UK: Criminals still get guns despite country's draconian laws

Even after banning most handguns, semi-automatic rifles, and even pump-action weapons larger than 22’s, firearms still make their way into the hands of criminals in the United Kingdom. On a number of occasions in recent years criminals have used antique guns, converted blank-firing pistols, homemade weapons and modern guns smuggled into the country to commit crimes.

British criminals are using any type of gun they can beg, borrow, make , or steal. Photo Credit : The Independent

British criminals are using any type of gun they can beg, borrow, make , or steal. (Photo credit : The Independent)

During a 2011 riot in the city of Birmingham, two members of a criminal gang opened fire on a police helicopter, getting off a dozen or more shots. The weapons of choice that day were a smuggled Hungarian FEG Makarov and a 19th century French-made Saint-Etienne army revolver. Known best as the MAS 1873, the 11x17mmR blackpowder wheelgun was considered long obsolete by the 1900s, yet is still, apparently, being pressed into use.

In an interview with the Independent, Martin Parker, head of forensics at the National Ballistics Intelligence Service (NABIS), the UK’s largest ballistics lab, said, “The technology in these weapons has not changed for a century or more. An antique weapon can still be lethal but it is classified as a collector’s piece with no formal requirement for it to be registered.”

“The problem occurs when criminals find they can’t get new weapons from outside of the country,” he continued.  “It would be fair to say we have seen an emerging increase in the use of these antique guns.”

NABIS holds a huge collection of antique firearms, many dating back to before WWI, to compare ballistically with weapons and ammunition found at crime scenes. Criminals in the U.K. used guns in no fewer than 9000 instances in 2013.

In a shootout with a police helicopter, criminals used a 140 year old French revolver and a smuggled Makarov. Photo Credit: The Daily Mail

In a shootout with a police helicopter, criminals used a 140 year old French revolver and a smuggled Makarov. (Photo credit: The Daily Mail)

Great Britain has some of the most draconian firearms laws in the world.
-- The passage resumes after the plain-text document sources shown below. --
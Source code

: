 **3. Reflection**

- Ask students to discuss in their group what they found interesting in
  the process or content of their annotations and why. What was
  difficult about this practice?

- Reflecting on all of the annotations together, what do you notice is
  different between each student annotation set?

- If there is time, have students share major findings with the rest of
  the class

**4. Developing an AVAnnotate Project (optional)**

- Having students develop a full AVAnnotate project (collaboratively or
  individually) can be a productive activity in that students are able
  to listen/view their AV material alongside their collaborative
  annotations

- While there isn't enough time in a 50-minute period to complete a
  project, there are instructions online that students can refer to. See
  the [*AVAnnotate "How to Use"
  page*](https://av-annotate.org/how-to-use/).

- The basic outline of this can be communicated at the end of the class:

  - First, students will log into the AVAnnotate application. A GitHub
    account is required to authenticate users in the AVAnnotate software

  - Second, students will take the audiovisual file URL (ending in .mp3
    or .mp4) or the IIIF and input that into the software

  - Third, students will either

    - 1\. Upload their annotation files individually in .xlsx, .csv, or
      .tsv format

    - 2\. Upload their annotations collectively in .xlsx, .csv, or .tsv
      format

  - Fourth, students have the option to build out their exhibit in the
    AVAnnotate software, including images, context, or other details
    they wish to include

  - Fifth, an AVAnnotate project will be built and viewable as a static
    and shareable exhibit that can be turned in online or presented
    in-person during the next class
The Crown’s synopsis of gun laws, the Guidance on Firearms Licensing, is some 253 pages in length.

It details that, providing the applicant can obtain the proper certificates from their local police station, rifles or shotguns can be legally obtained. However, these guns cannot be semi-automatic or even pump action. The exception to this is semi-auto shotguns that hold two or less rounds in the magazine, and .22 pumps.

For those who want handguns, only blackpowder pistols and revolvers are an option. Few exceptions to these laws exist. Even the U.K. Olympic Shooting team has to travel outside the country to practice with their .22 pistols.
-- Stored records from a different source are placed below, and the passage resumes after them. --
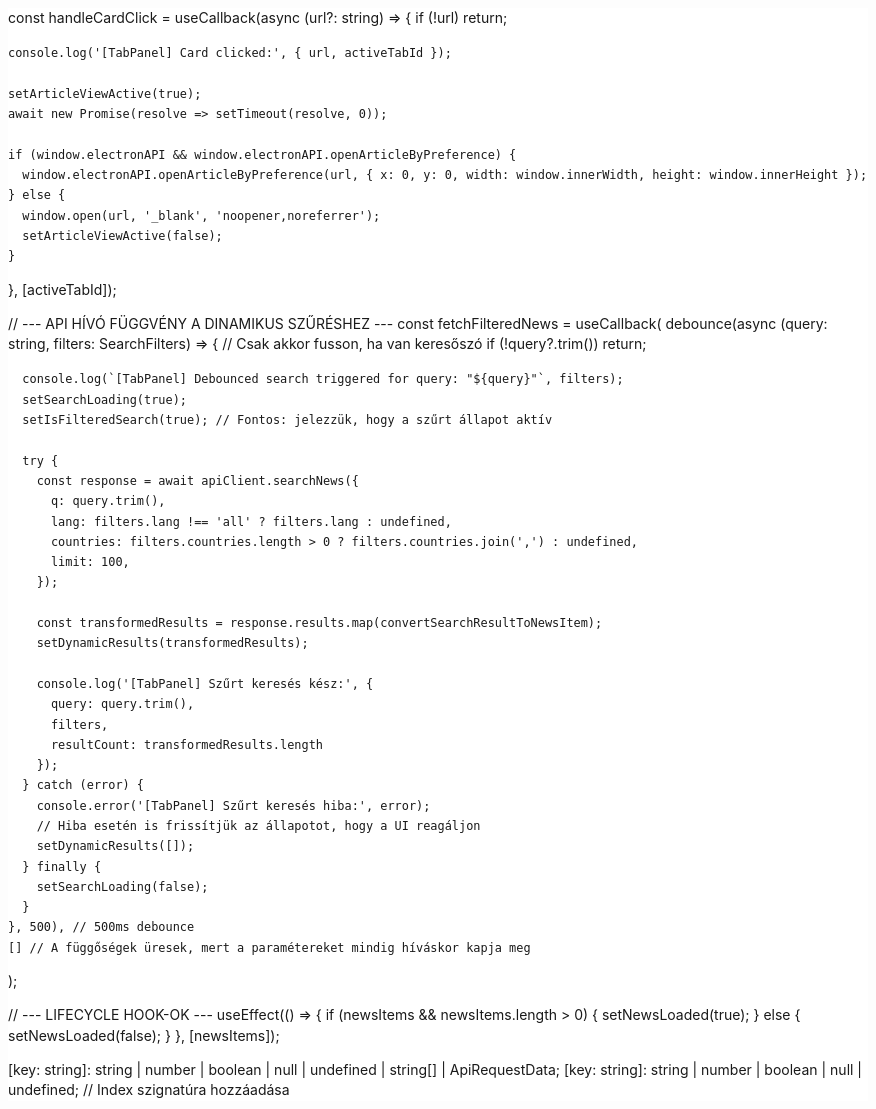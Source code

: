   const handleCardClick = useCallback(async (url?: string) => {
    if (!url) return;
    
    console.log('[TabPanel] Card clicked:', { url, activeTabId });
    
    setArticleViewActive(true);
    await new Promise(resolve => setTimeout(resolve, 0));
    
    if (window.electronAPI && window.electronAPI.openArticleByPreference) {
      window.electronAPI.openArticleByPreference(url, { x: 0, y: 0, width: window.innerWidth, height: window.innerHeight });
    } else {
      window.open(url, '_blank', 'noopener,noreferrer');
      setArticleViewActive(false);
    }
  }, [activeTabId]);

  // --- API HÍVÓ FÜGGVÉNY A DINAMIKUS SZŰRÉSHEZ ---
  const fetchFilteredNews = useCallback(
    debounce(async (query: string, filters: SearchFilters) => {
      // Csak akkor fusson, ha van keresőszó
      if (!query?.trim()) return;
      
      console.log(`[TabPanel] Debounced search triggered for query: "${query}"`, filters);
      setSearchLoading(true);
      setIsFilteredSearch(true); // Fontos: jelezzük, hogy a szűrt állapot aktív

      try {
        const response = await apiClient.searchNews({
          q: query.trim(),
          lang: filters.lang !== 'all' ? filters.lang : undefined,
          countries: filters.countries.length > 0 ? filters.countries.join(',') : undefined,
          limit: 100,
        });
        
        const transformedResults = response.results.map(convertSearchResultToNewsItem);
        setDynamicResults(transformedResults);
        
        console.log('[TabPanel] Szűrt keresés kész:', {
          query: query.trim(),
          filters,
          resultCount: transformedResults.length
        });
      } catch (error) {
        console.error('[TabPanel] Szűrt keresés hiba:', error);
        // Hiba esetén is frissítjük az állapotot, hogy a UI reagáljon
        setDynamicResults([]);
      } finally {
        setSearchLoading(false);
      }
    }, 500), // 500ms debounce
    [] // A függőségek üresek, mert a paramétereket mindig híváskor kapja meg
  );

  // --- LIFECYCLE HOOK-OK ---
  useEffect(() => {
    if (newsItems && newsItems.length > 0) {
      setNewsLoaded(true);
    } else {
      setNewsLoaded(false);
    }
  }, [newsItems]);


  [key: string]: string | number | boolean | null | undefined | string[] | ApiRequestData;
  [key: string]: string | number | boolean | null | undefined; // Index szignatúra hozzáadása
Air guns, if over a certain power are strictly regulated. For example, in 2011, an antique firearms collector was jailed for two years for having four air rifles without the proper license.
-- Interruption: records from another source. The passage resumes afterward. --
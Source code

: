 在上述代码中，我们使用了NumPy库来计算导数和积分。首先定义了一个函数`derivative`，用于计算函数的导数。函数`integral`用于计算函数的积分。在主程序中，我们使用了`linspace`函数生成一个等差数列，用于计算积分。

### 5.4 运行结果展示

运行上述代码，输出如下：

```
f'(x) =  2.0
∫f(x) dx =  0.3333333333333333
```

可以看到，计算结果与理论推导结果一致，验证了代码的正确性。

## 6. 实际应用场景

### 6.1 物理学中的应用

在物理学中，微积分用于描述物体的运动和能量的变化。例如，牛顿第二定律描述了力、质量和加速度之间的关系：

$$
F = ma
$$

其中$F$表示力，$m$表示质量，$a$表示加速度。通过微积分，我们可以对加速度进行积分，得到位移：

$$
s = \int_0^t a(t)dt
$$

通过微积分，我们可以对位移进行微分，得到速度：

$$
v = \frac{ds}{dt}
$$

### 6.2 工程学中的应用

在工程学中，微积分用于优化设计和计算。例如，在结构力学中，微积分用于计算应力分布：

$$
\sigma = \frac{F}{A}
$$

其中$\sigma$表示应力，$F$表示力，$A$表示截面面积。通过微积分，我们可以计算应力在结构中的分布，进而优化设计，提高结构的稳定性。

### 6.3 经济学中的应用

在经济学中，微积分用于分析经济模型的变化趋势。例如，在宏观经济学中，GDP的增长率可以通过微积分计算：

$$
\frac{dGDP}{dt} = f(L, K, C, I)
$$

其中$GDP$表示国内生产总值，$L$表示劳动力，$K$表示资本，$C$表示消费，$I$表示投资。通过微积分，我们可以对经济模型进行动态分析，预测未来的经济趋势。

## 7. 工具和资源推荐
Deactivated guns have to be inspected by at least one of the approved ‘Proof Houses’ and marked as such to verify that the firearm can never again be made to function. Crooks, however, target these dewatted weapons especially hard. Recently, the home of a collector was burglarized and 26 legally deactivated antique handguns were stolen.

Blank firing guns and replicas are often found in the possession of criminal gangs in the U.K. Mentioned as being ‘a favorite of illegal gunsmiths’ the Turkish Zoraki and Brunni Olympic series of blank firing pistols are often seen in criminal use in Britain. This is because some models of these non-guns apparently are made on the exact same frame by the company as their real ammunition firing pistols. With a few modifications, a desperate soul with a daredevil’s view of having all ten fingers their whole life can have a working, and quite illegal, handgun.

The UK's largest police ballistics lab looks more and more like a museum due to the wide array of hardware now used by criminals in the country.

The U.K.’s largest police ballistics lab looks more and more like a museum due to the wide array of hardware now used by criminals in the country.

Homemade guns including zip guns, blackpowder kits, and others are popping up in increasing numbers. Underground gunsmiths have been found working out of rental garages and other locations, skirting tough British gun laws.

Not sated by using relics, home builds, or hacked starter pistols, criminals are also running their own imports to the country. In 2011, eight gang members were sentenced to a combined 100-years in prison for smuggling firearms into the U.K. from the U.S. The group had brought in 13 guns from the U.S. in 27 different shipments.

The guns had been disassembled and their parts hidden inside DVDs, radios and other electric devices.

David Thompson, deputy chief constable of West Midlands Police and the lead on gun crime for the Association of Chief Police Officers (ACPO), told the Independent, “The firearms issue is like constantly squeezing a balloon. You press on one part of the problem and it pops up in a different form elsewhere.”